Por José Marcos Mavungo (*)
A seguir, Angola viverá um “boom” económico graças ao petróleo (2002 – 2012); e ouvir-se-á, frequentemente, em quase todos os momentos e actos discursivos que a economia do país era “robusta” e que Angola se tornara em “um canteiro de obras”. Esta expressão se transformará em refrão proferida com todo o orgulho e vaidade pela classe política dominante.
As envaidecidas entidades revelaram-se imediatistas, e incarnarão uma progressiva hipertrofia do terciário e todo o tipo de desvarios – o poder absoluto e o culto do chefe, o feudalismo e a ditadura da maioria, a falta de transparência e da cultura da Lei, os instintos políticos e militares a subjugar a razão jurídica, a violência e o crime.
A tal ponto que acabarão por marginalizar dois elementos «sine qua non» para o desenvolvimento do país:
1) Instauração de um verdadeiro Estado de Direito Democrático, com instituições fortes que resistissem a paixões individualistas e interesses partidocráticos;
2) A produção interna que deveria realmente sustentar a robustez da economia, em especial as outras actividades produtivas (agricultura, indústria e criação de gado), e, assim, reduzir a dependência do petróleo.
Hoje, em Angola vive-se um período de vacas magras, uma situação de instabilidade social, uma paz precária. O país está configurado por uma deriva da corrupção, assumindo a forma de uma repugnante cleptocracia, que reduz as populações a uma vida caótica e indigna. Enquanto as disparidades de rendimentos aumentam de dia para dia e os níveis de extrema pobreza se acentuam, boa parte da classe política dominante está sendo apontada para passar na barra dos tribunais, responder acusações de corrupção e de desvios de fundos públicos.
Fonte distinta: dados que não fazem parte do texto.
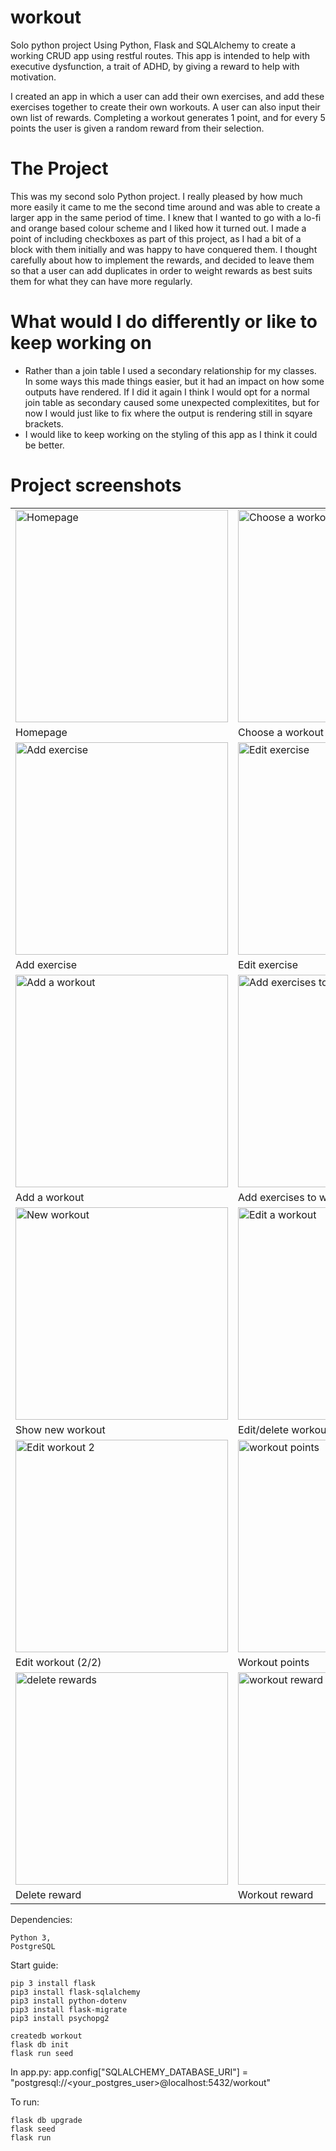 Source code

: # workout
Solo python project
Using Python, Flask and SQLAlchemy to create a working CRUD app using restful routes. This app is intended to help with executive dysfunction, a trait of ADHD, by giving a reward to help with motivation.

I created an app in which a user can add their own exercises, and add these exercises together to create their own workouts. 
A user can also input their own list of rewards. Completing a workout generates 1 point, and for every 5 points the user is given a random reward from their selection.


# The Project
This was my second solo Python project. I really pleased by how much more easily it came to me the second time around and was able to create a larger app in the same period of time. I knew that I wanted to go with a lo-fi and orange based colour scheme and I liked how it turned out. I made a point of including checkboxes as part of this project, as I had a bit of a block with them initially and was happy to have conquered them. I thought carefully about how to implement the rewards, and decided to leave them so that a user can add duplicates in order to weight rewards as best suits them for what they can have more regularly.


# What would I do differently or like to keep working on
- Rather than a join table I used a secondary relationship for my classes. In some ways this made things easier, but it had an impact on how some outputs have rendered. If I did it again I think I would opt for a normal join table as secondary caused some unexpected complexitites, but for now I would just like to fix where the output is rendering still in sqyare brackets.
- I would like to keep working on the styling of this app as I think it could be better. 


# Project screenshots

|          |           |           |
| -------- | --------- | --------- |
| <img width="340" alt="Homepage" src="https://github.com/frasey/workout/assets/129194569/a8e00dd5-668e-4046-bece-a4650eedc977"> | <img width="340" alt="Choose a workout" src="https://github.com/frasey/workout/assets/129194569/0d973e24-7d0d-4df5-a947-df501124e49c"> | <img width="340" alt="Select and start workout" src="https://github.com/frasey/workout/assets/129194569/82c161ee-f66f-4af9-b44d-a1d8f285b33a"> |
| Homepage | Choose a workout | Select and start workout |
| <img width="340" alt="Add exercise" src="https://github.com/frasey/workout/assets/129194569/bd41a8f1-9531-4e6e-b5ad-c9eb5fecd69f"> | <img width="340" alt="Edit exercise" src="https://github.com/frasey/workout/assets/129194569/881c264e-389e-40d9-90e0-53a8db8d33b3"> | <img width="340" alt="All exercises" src="https://github.com/frasey/workout/assets/129194569/37ab6e1e-c0eb-41ad-9647-a2ecc716fa82"> |
| Add exercise | Edit exercise | All exercises |
| <img width="340" alt="Add a workout" src="https://github.com/frasey/workout/assets/129194569/a8406674-3a0a-47d7-8601-604ead5eaa70"> | <img width="340" alt="Add exercises to workout" src="https://github.com/frasey/workout/assets/129194569/d86bf5e0-d1cf-4f50-812b-590c6a1f01fd"> | <img width="340" alt="Add exercises to workout 2" src="https://github.com/frasey/workout/assets/129194569/34ccdf34-6e3b-459c-938e-bb9888122a90"> |
| Add a workout | Add exercises to workout (1/2)| Add exercises to workout (2/2) |
| <img width="340" alt="New workout" src="https://github.com/frasey/workout/assets/129194569/62c563d3-fdc9-457a-90ea-6459cc3054e0"> | <img width="340" alt="Edit a workout" src="https://github.com/frasey/workout/assets/129194569/f40314af-3bb8-4776-9a52-03ea31085680"> | <img width="340" alt="Edit workout" src="https://github.com/frasey/workout/assets/129194569/e86c3a25-5792-486f-88f5-872bf09bfda0"> | 
| Show new workout | Edit/delete workout| Edit workout (1/2) |
| <img width="340" alt="Edit workout 2" src="https://github.com/frasey/workout/assets/129194569/1fffe343-412d-49be-a296-d99ad0eaa52d"> | <img width="340" alt="workout points" src="https://github.com/frasey/workout/assets/129194569/86ea28d7-9e8a-4390-8fca-2870ac49d6fa"> | <img width="340" alt="rewards" src="https://github.com/frasey/workout/assets/129194569/ef044c7d-32a6-4446-af07-b09848a0f6fb"> |
| Edit workout (2/2) | Workout points | Rewards |
| <img width="340" alt="delete rewards" src="https://github.com/frasey/workout/assets/129194569/b69236d0-4028-4c0e-bc2e-fb6e341b3662"> | <img width="340" alt="workout reward" src="https://github.com/frasey/workout/assets/129194569/b76d2371-3f44-4cb7-8f02-e559bf6ddbfa"> |  |
| Delete reward | Workout reward |  |


Dependencies:
```
Python 3,
PostgreSQL
```

Start guide:
```
pip 3 install flask
pip3 install flask-sqlalchemy
pip3 install python-dotenv
pip3 install flask-migrate
pip3 install psychopg2

createdb workout
flask db init
flask run seed
```

In app.py:
app.config["SQLALCHEMY_DATABASE_URI"] = "postgresql://<your_postgres_user>@localhost:5432/workout"


To run:
```
flask db upgrade
flask seed
flask run 
```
Hoje, Angola tem o paradoxo da maioria das pessoas a viver na miséria num país potencialmente rico, com valores económicos aliciantes, mas que, nestes últimos anos de paz e de governação do MPLA, a condição de 70 % da população é de levar uma vida com menos de 2 dólares por dia. O cidadão é habitado pelo sentimento de que a paz não lhe enche a barriga, e que justiça social está longe de ser realidade em Angola.
Os homens do regime «en place» esqueceram-se nestes últimos 16 anos que o discurso sobre a paz, de per si, não é sinónimo de existência de uma paz de facto. E encararam o quotidiano como se a corrupção, a pobreza, as injustiças, as debilidades do sistema judiciário, o despotismo feudal não perigassem a paz.
Não tiveram em conta que «A Paz será obra da justiça, e o fruto da justiça será a tranquilidade para sempre» (Is.32, 17).